**WHAT YOU ARE ASKED TO DO:**
Exactly as given, write out all the entries again.

**LISTED RECORDS:**
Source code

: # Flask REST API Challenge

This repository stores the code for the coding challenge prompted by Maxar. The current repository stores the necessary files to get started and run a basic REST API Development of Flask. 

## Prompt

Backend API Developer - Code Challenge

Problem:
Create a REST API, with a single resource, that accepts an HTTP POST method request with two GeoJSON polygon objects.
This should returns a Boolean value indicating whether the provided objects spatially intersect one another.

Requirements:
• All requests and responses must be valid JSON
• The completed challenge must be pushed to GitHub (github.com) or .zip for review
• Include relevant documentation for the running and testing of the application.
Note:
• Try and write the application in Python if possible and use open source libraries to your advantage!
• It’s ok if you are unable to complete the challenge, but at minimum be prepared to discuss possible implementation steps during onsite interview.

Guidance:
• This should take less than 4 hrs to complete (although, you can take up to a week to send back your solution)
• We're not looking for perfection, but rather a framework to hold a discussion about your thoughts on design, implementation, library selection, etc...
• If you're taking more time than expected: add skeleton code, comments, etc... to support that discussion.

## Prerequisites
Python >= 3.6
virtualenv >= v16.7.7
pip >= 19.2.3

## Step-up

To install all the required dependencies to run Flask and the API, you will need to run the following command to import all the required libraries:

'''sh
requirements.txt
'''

**WRITTEN REPLY:**
Source code

: # Flask REST API Challenge

This repository stores the code for the coding challenge prompted by Maxar. The current repository stores the necessary files to get started and run a basic REST API Development of Flask. 

## Prompt

Backend API Developer - Code Challenge

Problem:
Create a REST API, with a single resource, that accepts an HTTP POST method request with two GeoJSON polygon objects.
This should returns a Boolean value indicating whether the provided objects spatially intersect one another.

Requirements:
• All requests and responses must be valid JSON
• The completed challenge must be pushed to GitHub (github.com) or .zip for review
• Include relevant documentation for the running and testing of the application.
Note:
• Try and write the application in Python if possible and use open source libraries to your advantage!
• It’s ok if you are unable to complete the challenge, but at minimum be prepared to discuss possible implementation steps during onsite interview.

Guidance:
• This should take less than 4 hrs to complete (although, you can take up to a week to send back your solution)
• We're not looking for perfection, but rather a framework to hold a discussion about your thoughts on design, implementation, library selection, etc...
• If you're taking more time than expected: add skeleton code, comments, etc... to support that discussion.

## Prerequisites
Python >= 3.6
virtualenv >= v16.7.7
pip >= 19.2.3

## Step-up

To install all the required dependencies to run Flask and the API, you will need to run the following command to import all the required libraries:

'''sh
requirements.txt
'''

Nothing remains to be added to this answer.